- **Task requirements**: From the listing below, copy only the lines from the line that contains "Let $X/\mathbb F_q$" to the line that contains "By the Grothendieck-Lefschetz", counting those two lines as part of the copy.

==================================================

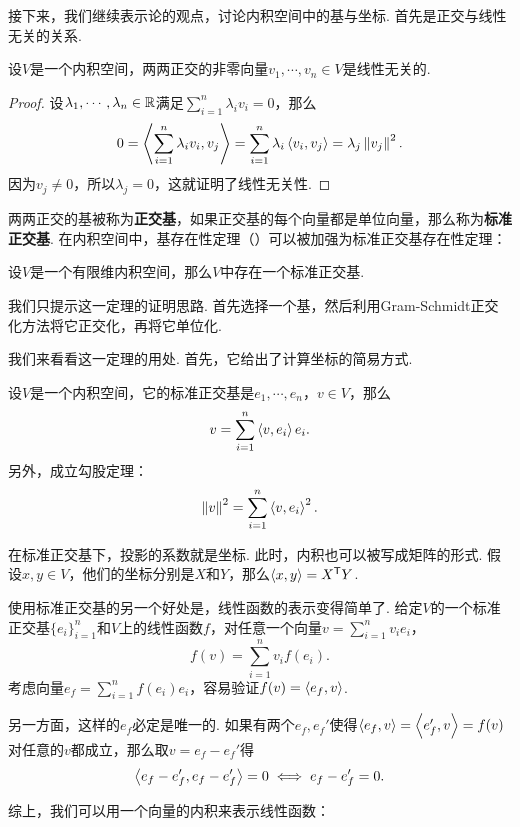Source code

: 接下来，我们继续表示论的观点，讨论内积空间中的基与坐标. 首先是正交与线性无关的关系. 

\begin{proposition}\label{prop:orthogonal}
设$V$是一个内积空间，两两正交的非零向量$v_1,\cdots,v_n\in V$是线性无关的. 
\end{proposition}
\begin{proof}
设$\lambda_1,\cdots,\lambda_n\in\mathbb{R}$满足$\sum_{i=1}^n\lambda_iv_i=0$，那么
\[
    0=\left\langle{\sum_{i=1}^n\lambda_iv_i},{v_j}\right\rangle=\sum_{i=1}^n\lambda_i\left\langle{v_i},{v_j}\right\rangle=\lambda_j\left\|v_j\right\|^2.
\]
因为$v_j\neq 0$，所以$\lambda_j=0$，这就证明了线性无关性. 
\end{proof}

两两正交的基被称为\textbf{正交基}，如果正交基的每个向量都是单位向量，那么称为\textbf{标准正交基}. 在内积空间中，基存在性定理（）可以被加强为标准正交基存在性定理：

\begin{theorem}[标准正交基存在性定理]\label{thm:orthogonal-basis}
设$V$是一个有限维内积空间，那么$V$中存在一个标准正交基. 
\end{theorem}

我们只提示这一定理的证明思路. 首先选择一个基，然后利用Gram-Schmidt正交化方法将它正交化，再将它单位化. 

我们来看看这一定理的用处. 首先，它给出了计算坐标的简易方式. 

\begin{proposition}\label{prop:projection}
设$V$是一个内积空间，它的标准正交基是$e_1,\cdots,e_n$，$v\in V$，那么
\[
    v=\sum_{i=1}^n\left\langle{v},{e_i}\right\rangle e_i.
\]
另外，成立勾股定理：
\[
    \left\|v\right\|^2=\sum_{i=1}^n\left\langle{v},{e_i}\right\rangle^2.
\]
\end{proposition}

在标准正交基下，投影的系数就是坐标. 此时，内积也可以被写成矩阵的形式. 假设$x,y\in V$，他们的坐标分别是$X$和$Y$，那么$\left\langle{x},{y}\right\rangle=X^{\mathsf{T}} Y$.

使用标准正交基的另一个好处是，线性函数的表示变得简单了. 给定$V$的一个标准正交基$\{e_i\}_{i=1}^n$和$V$上的线性函数$f$，对任意一个向量$v=\sum_{i=1}^nv_ie_i$，
\[f(v)=\sum_{i=1}^nv_if(e_i).\]
考虑向量$e_f=\sum_{i=1}^nf(e_i)e_i$，容易验证$f(v)=\left\langle{e_f},{v}\right\rangle$. 

另一方面，这样的$e_f$必定是唯一的. 如果有两个$e_f,e_f'$使得$\left\langle{e_f},{v}\right\rangle=\left\langle{e_f'},{v}\right\rangle=f(v)$对任意的$v$都成立，那么取$v=e_f-e_f'$得
\[\left\langle{e_f-e_f'},{e_f-e_f'}\right\rangle=0\iff e_f-e_f'=0.\]

综上，我们可以用一个向量的内积来表示线性函数：

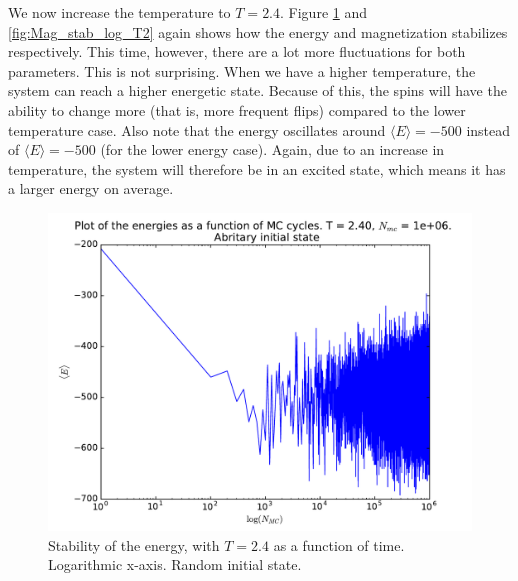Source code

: \documentclass[12pt]{article}
\begin{document}
We now increase the temperature to $T = 2.4$. Figure \ref{fig:Energy_stab_log_T2} and \ref{fig:Mag_stab_log_T2} again shows how the energy and magnetization stabilizes respectively. This time, however, there are a lot more fluctuations for both parameters. This is not surprising. When we have a higher temperature, the system can reach a higher energetic state. Because of this, the spins will have the ability to change more (that is, more frequent flips) compared to the lower temperature case. Also note that the energy oscillates around $\langle E \rangle = -500$ instead of $\langle E \rangle = -500$ (for the lower energy case). Again, due to an increase in temperature, the system will therefore be in an excited state, which means it has a larger energy on average.

\begin{figure}[H]
\centering
\includegraphics[width=\linewidth]{Plots/Energy_stability_logarithmic_T24.pdf}
\caption{Stability of the energy, with $T = 2.4$ as a function of time. Logarithmic x-axis. Random initial state.}
\label{fig:Energy_stab_log_T2}
\end{figure}
\end{document}
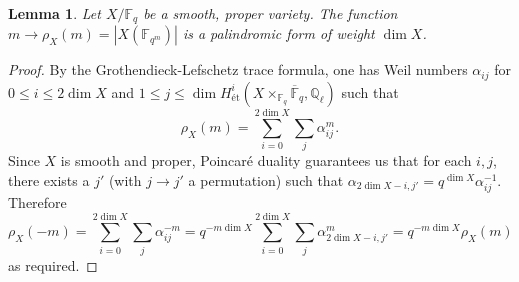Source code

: \documentclass[10pt]{article}
\theoremstyle{plain}
\newtheorem{lemma}[theorem]{Lemma}
\theoremstyle{definition}
\numberwithin{equation}{section}
\begin{document}
\begin{lemma}\label{lemma: point counts have right weight}
Let $X/\mathbb F_q$ be a smooth, proper variety. The function $m \to \rho_X(m) = |X(\mathbb F_{q^m})|$ is a palindromic form of weight $\dim X$.
\end{lemma}
\begin{proof}
By the Grothendieck-Lefschetz trace formula, one has Weil numbers $\alpha_{ij}$ for $0 \leq i \leq 2\dim X$ and $1 \leq j \leq \dim H^i_{\text{\'et}}(X\times_{\mathbb F_q}\overline{\mathbb F}_q,\mathbb Q_\ell)$ such that
\[\rho_X(m) = \sum_{i=0}^{2\dim X}\sum_{j}\alpha_{ij}^m.\]
Since $X$ is smooth and proper, Poincar\'e duality guarantees us that for each $i,j$, there exists a $j'$ (with $j \to j'$ a permutation) such that $\alpha_{2\dim X-i,j'} = q^{\dim X}\alpha_{ij}^{-1}$. Therefore
\[\rho_X(-m) = \sum_{i=0}^{2\dim X}\sum_{j}\alpha_{ij}^{-m} = q^{-m\dim X}\sum_{i=0}^{2\dim X}\sum_{j}\alpha_{2\dim X-i,j'}^m = q^{-m\dim X}\rho_X(m)\]
as required.
\end{proof}
\end{document}
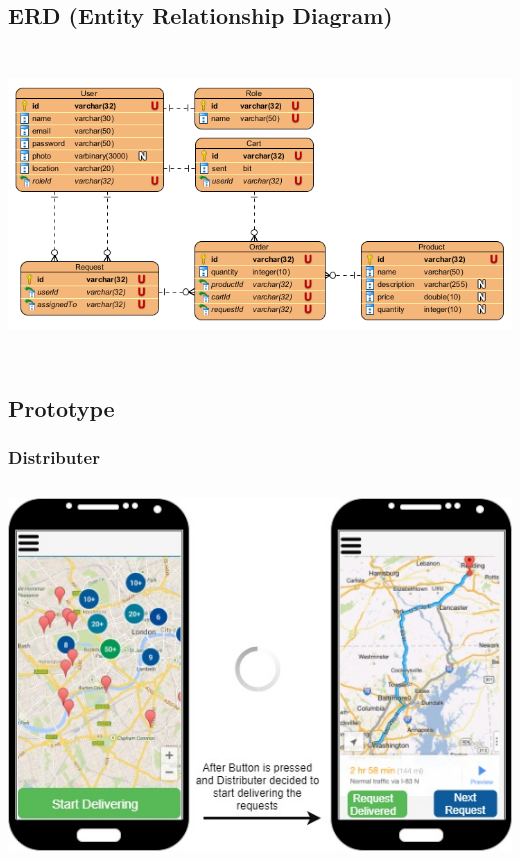 \documentclass[12pt]{article}
\begin{document}
\subsection{ ERD (Entity Relationship Diagram) }

\includegraphics[width=16.5cm,height=8.25cm]{./assets/erd.png}


\subsection{ Prototype }

\subsubsection{ Distributer }
\includegraphics[width=16cm,height=10cm]{./assets/prototype/distributer-1.png}\\
\end{document}
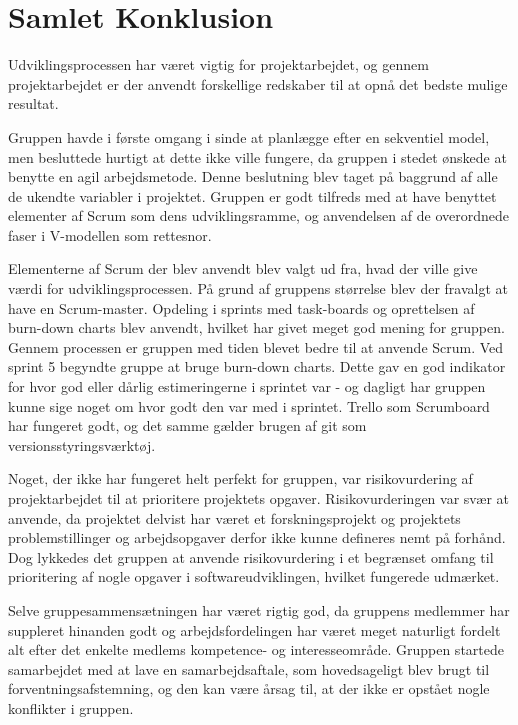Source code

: \chapter{Samlet Konklusion}\label{SamletKonklusion}
Udviklingsprocessen har været vigtig for projektarbejdet, og gennem projektarbejdet er der anvendt forskellige redskaber til at opnå det bedste mulige resultat. 

Gruppen havde i første omgang i sinde at planlægge efter en sekventiel model, men besluttede hurtigt at dette ikke ville fungere, da gruppen i stedet ønskede at benytte en agil arbejdsmetode. Denne beslutning blev taget på baggrund af alle de ukendte variabler i projektet. Gruppen er godt tilfreds med at have benyttet elementer af Scrum som dens udviklingsramme, og anvendelsen af de overordnede faser i V-modellen som rettesnor.

Elementerne af Scrum der blev anvendt blev valgt ud fra, hvad der ville give værdi for udviklingsprocessen. På grund af gruppens størrelse blev der fravalgt at have en Scrum-master. Opdeling i sprints med task-boards og oprettelsen af burn-down charts blev anvendt, hvilket har givet meget god mening for gruppen. Gennem processen er gruppen med tiden blevet bedre til at anvende Scrum. Ved sprint 5 begyndte gruppe at bruge burn-down charts. Dette gav en god indikator for hvor god eller dårlig estimeringerne i sprintet var - og dagligt har gruppen kunne sige noget om hvor godt den var med i sprintet. Trello som Scrumboard har fungeret godt, og det samme gælder brugen af git som versionsstyringsværktøj.

Noget, der ikke har fungeret helt perfekt for gruppen, var risikovurdering af projektarbejdet til at prioritere projektets opgaver. Risikovurderingen var svær at anvende, da projektet delvist har været et forskningsprojekt og projektets problemstillinger og arbejdsopgaver derfor ikke kunne defineres nemt på forhånd. Dog lykkedes det gruppen at anvende risikovurdering i et begrænset omfang til prioritering af nogle opgaver i softwareudviklingen, hvilket fungerede udmærket. 

Selve gruppesammensætningen har været rigtig god, da gruppens medlemmer har suppleret hinanden godt og arbejdsfordelingen har været meget naturligt fordelt alt efter det enkelte medlems kompetence- og interesseområde. Gruppen startede samarbejdet med at lave en samarbejdsaftale, som hovedsageligt blev brugt til forventningsafstemning, og den kan være årsag til, at der ikke er opstået nogle konflikter i gruppen. 
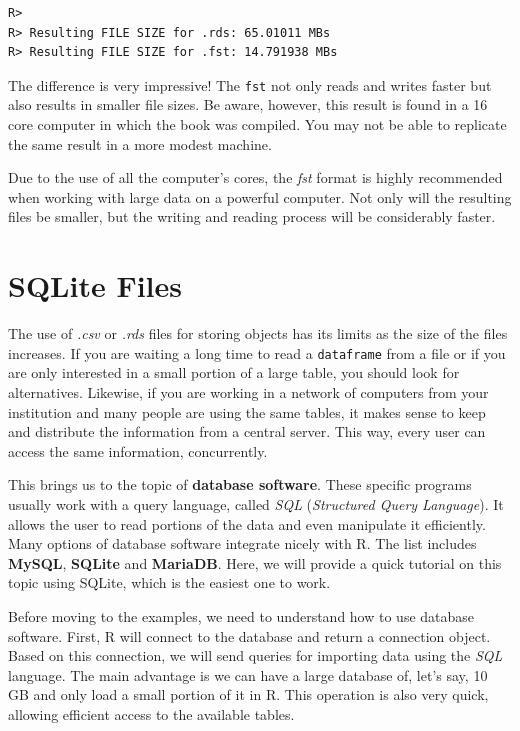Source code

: \documentclass[
  12pt,
]{book}
\newenvironment{rmdimportant}
{\begin{importantblock}
		
	} {\end{importantblock}}
\begin{document}
\begin{verbatim}
R> 
R> Resulting FILE SIZE for .rds: 65.01011 MBs
R> Resulting FILE SIZE for .fst: 14.791938 MBs
\end{verbatim}

The difference is very impressive! The \texttt{fst} not only reads and writes faster but also results in smaller file sizes. Be aware, however, this result is found in a 16 core computer in which the book was compiled. You may not be able to replicate the same result in a more modest machine.

\begin{rmdimportant}
Due to the use of all the computer's cores, the \emph{fst} format is
highly recommended when working with large data on a powerful computer.
Not only will the resulting files be smaller, but the writing and
reading process will be considerably faster.
\end{rmdimportant}

\hypertarget{sqlite-files}{%
\section{SQLite Files}\label{sqlite-files}}

The use of \emph{.csv} or \emph{.rds} files for storing objects has its limits as the size of the files increases. If you are waiting a long time to read a \texttt{dataframe} from a file or if you are only interested in a small portion of a large table, you should look for alternatives. Likewise, if you are working in a network of computers from your institution and many people are using the same tables, it makes sense to keep and distribute the information from a central server. This way, every user can access the same information, concurrently.

This brings us to the topic of \textbf{database software}. These specific programs usually work with a query language, called \emph{SQL} (\emph{Structured Query Language}). It allows the user to read portions of the data and even manipulate it efficiently. Many options of database software integrate nicely with R. The list includes \textbf{MySQL}, \textbf{SQLite} and \textbf{MariaDB}. Here, we will provide a quick tutorial on this topic using SQLite, which is the easiest one to work.   

Before moving to the examples, we need to understand how to use database software. First, R will connect to the database and return a connection object. Based on this connection, we will send queries for importing data using the \emph{SQL} language. The main advantage is we can have a large database of, let's say, 10 GB and only load a small portion of it in R. This operation is also very quick, allowing efficient access to the available tables.
\end{document}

==================================================

- **Solved exercise**:
Let $X/\mathbb F_q$ be a smooth, proper variety. The function $m \to \rho_X(m) = |X(\mathbb F_{q^m})|$ is a palindromic form of weight $\dim X$.
\end{lemma}
\begin{proof}
By the Grothendieck-Lefschetz trace formula, one has Weil numbers $\alpha_{ij}$ for $0 \leq i \leq 2\dim X$ and $1 \leq j \leq \dim H^i_{\text{\'et}}(X\times_{\mathbb F_q}\overline{\mathbb F}_q,\mathbb Q_\ell)$ such that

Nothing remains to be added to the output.